Beware of the forum.

A forum can be good. But it is a hard place when it comes to figuring out if advice is bad. So much bad advice is presented as a way for you to avoid making mistakes. The old “you’ll look like an amateur” statement normally follows this advice. Or that is only used in a production draft. I am not saying that these people are intentionally being bad advice givers.  They probably believe it.  They may even quote some book on rules.  But if it seems too arbitrary it is.

The advice to ignore without question is the “you can do it when you are famous or it is dangerous to copy a successful writer”. Here is another article that covers that.

Bad advice givers.

Staying with forums for a moment, as they are a common place to get advice. Look at the person giving the advice. Check out their profile. So many people are trolls. See if they are good advice givers or just bullies pretending to give advice. These people usually attack other advice givers that have a differing opinion. They are desperate to hold onto all credibility. They see a different opinion as a reason to belittle or ridicule others.

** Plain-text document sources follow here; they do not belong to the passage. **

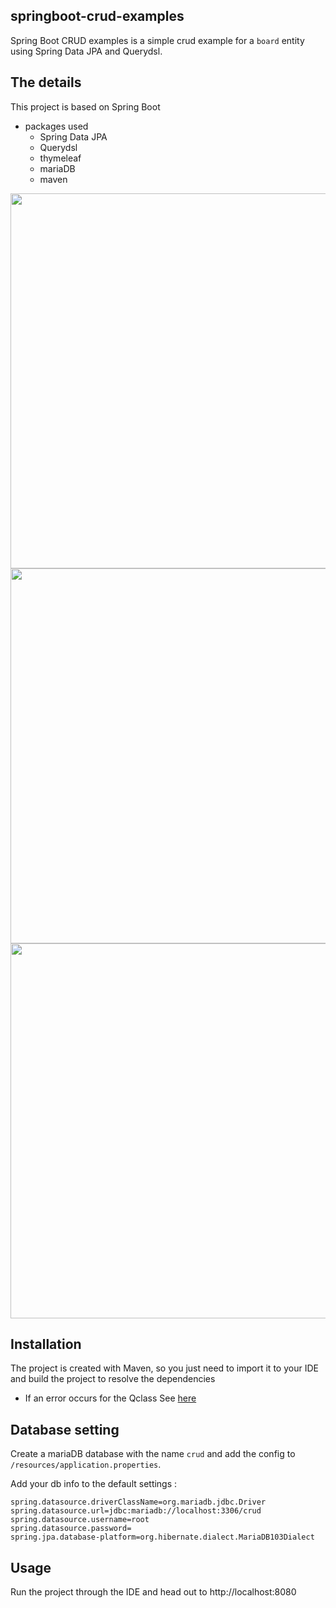 ## springboot-crud-examples 
 Spring Boot CRUD examples is a simple crud example for a `board` entity using Spring Data JPA and Querydsl.
 
## The details
This project is based on Spring Boot
 - packages used
    - Spring Data JPA
    - Querydsl 
    - thymeleaf
    - mariaDB  
    - maven
    
<img src = "https://user-images.githubusercontent.com/40849381/114607069-0b837b80-9cd7-11eb-8257-245a6a6ce577.png" width="600px">
<img src = "https://user-images.githubusercontent.com/40849381/114607704-d0ce1300-9cd7-11eb-8823-5acbd8925e20.png" width="600px">
<img src = "https://user-images.githubusercontent.com/40849381/114607782-e5121000-9cd7-11eb-9e8e-590e0419b0a4.png" width="600px">

    
    
    
    
## Installation
The project is created with Maven, so you just need to import it to your IDE and build the project to resolve the dependencies
 + If an error occurs for the Qclass
   See 
<a href="https://stackoverflow.com/questions/45794079/query-dsl-q-type-classes-not-generated" target="_blank">here</a>
   
## Database setting
Create a mariaDB database with the name `crud` and add the config to `/resources/application.properties`.

Add your db info to the default settings :
```
spring.datasource.driverClassName=org.mariadb.jdbc.Driver
spring.datasource.url=jdbc:mariadb://localhost:3306/crud
spring.datasource.username=root
spring.datasource.password=
spring.jpa.database-platform=org.hibernate.dialect.MariaDB103Dialect
```

## Usage
Run the project through the IDE and head out to http://localhost:8080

While checking their profile is it possible to verify anything on their profile?  They will claim to be a “script doctor” (not a real thing) or a “Consultant”.  They may even say they are a produced writer or WGA member.  Are there links to an IMDB page or a film you can Google? Does “SCRIPT-HERO-99” really exist anywhere other than that forum (sorry to anyone called SCRIPT-HERO-99, I made that name up)? 

Most people with real credibility use real names.

Do they use it themselves?

That is the next question you can ask yourself or even the advice giver. How is that working for you?

I saw a question from a student that said they had been given advice by their professor and they would like advice on how to implement it.  So many people jumped in with “He is wrong, don’t do it”. If it was a credibility war between a University Professor teaching writing and SCRIPT-HERO-99, I’d have to side with the professor.  Okay universities can be teaching older forms of things, no matter the subject. But they also have resources and access to things we don’t.  Their graduates are the industry greats that we aspire to be. 

Advice that feels a little off is normally wrong.  I would check it against several sources. I would run from consultants, gurus and doctors.  Talk to writers. Read scripts, good ones first, then bad ones. Reading a bad script and seeing that it is bad is confirmation that you are learning.

If you get advice that makes you question its quality ask, “Who are you? Can I check your credentials to give that advice?”. 

If they are not happy to identify themselves, ignore them.  The “I was an executive, or I am a professional writer” is normally bullshit used to cloud the truth.  They are no better than you. Their ego needs propping up and they are using advice to do it.

I know this article would have been some much better if I could have told you how to identify good advice.  But that is the trick. Good advice and bad advice can look similar. Being able to spot bad advice, I hope keeps you safe.  You’ll have to trial the other advice to see if it is good for you.